To what hosting company should I switch if I want to publish SPF records
of Type SPF?

SMTP hosting systems are not stuck using their ISP's primary name
servers currently limited in their customer's UI management of
domain(s) zone file(s).

You could always use your own name server or use another that is more
flexible. No need to switch ISPs. Some may even allow you to do
offline editing (export/import) of your zone files.

If you don't wish to have your own primary DNS server, there are many
out there you can switch to, some even free, and perhaps for only
using a faster, more 24x7 reliable name server than their ISP's name
servers who could be tier limiting the customer.

I've gone through this issue a # of times just with SRV with customers
and their ISPs was limited in the UI in some way. Not an issue today
with SRV,  but the idea of installing or switching the name servers
was always a last recourse option considered.

Yet, even if the ISP or with your own name server you added the SPF
type, that still didn't mean all query paths taken would be
successful.

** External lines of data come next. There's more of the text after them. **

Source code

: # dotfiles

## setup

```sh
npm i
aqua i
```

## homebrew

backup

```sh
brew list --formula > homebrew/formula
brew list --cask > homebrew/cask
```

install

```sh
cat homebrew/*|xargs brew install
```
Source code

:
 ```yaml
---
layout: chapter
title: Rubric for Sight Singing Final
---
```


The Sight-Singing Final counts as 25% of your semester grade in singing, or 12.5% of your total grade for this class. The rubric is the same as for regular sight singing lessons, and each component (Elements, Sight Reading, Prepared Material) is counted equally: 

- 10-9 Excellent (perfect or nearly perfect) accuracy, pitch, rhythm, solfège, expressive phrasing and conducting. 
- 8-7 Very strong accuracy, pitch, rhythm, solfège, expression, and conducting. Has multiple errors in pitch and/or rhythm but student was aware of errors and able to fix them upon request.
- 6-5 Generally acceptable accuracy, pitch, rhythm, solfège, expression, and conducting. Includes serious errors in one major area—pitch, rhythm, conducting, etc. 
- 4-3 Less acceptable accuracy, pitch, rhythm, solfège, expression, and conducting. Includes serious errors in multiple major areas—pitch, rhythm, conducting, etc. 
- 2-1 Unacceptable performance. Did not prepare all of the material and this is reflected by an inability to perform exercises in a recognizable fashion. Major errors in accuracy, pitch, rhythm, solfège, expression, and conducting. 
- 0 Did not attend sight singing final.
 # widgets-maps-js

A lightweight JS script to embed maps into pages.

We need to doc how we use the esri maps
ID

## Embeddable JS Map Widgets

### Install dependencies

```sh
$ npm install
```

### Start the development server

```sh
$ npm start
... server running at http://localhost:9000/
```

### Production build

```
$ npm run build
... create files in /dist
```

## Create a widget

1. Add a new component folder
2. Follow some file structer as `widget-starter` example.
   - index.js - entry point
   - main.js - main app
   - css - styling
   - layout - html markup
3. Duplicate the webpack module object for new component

It could work 100% with testing short distance paths and
locally, but from a remote different path?  It may not work.  That was
the early RFC3597 issues I experienced that basically made you just
punt of the idea of using new RR type with the obvious overhead waste.
  But my experience today, the RFC3597 issues are much less.  I would
not hesitate to finally enabling SPF type as a default option in our
wares, at least give a new look for reasonable feasible results on par
with the migration that has materialized.

Hector,

I know all about how I could publish SPF records.  You are missing my point.

In the previous message it was suggested that people who use a hosted DNS 
service should switch if their service doesn't support Type SPF.  The problem 
is that, as far as I'm aware, none of them do.  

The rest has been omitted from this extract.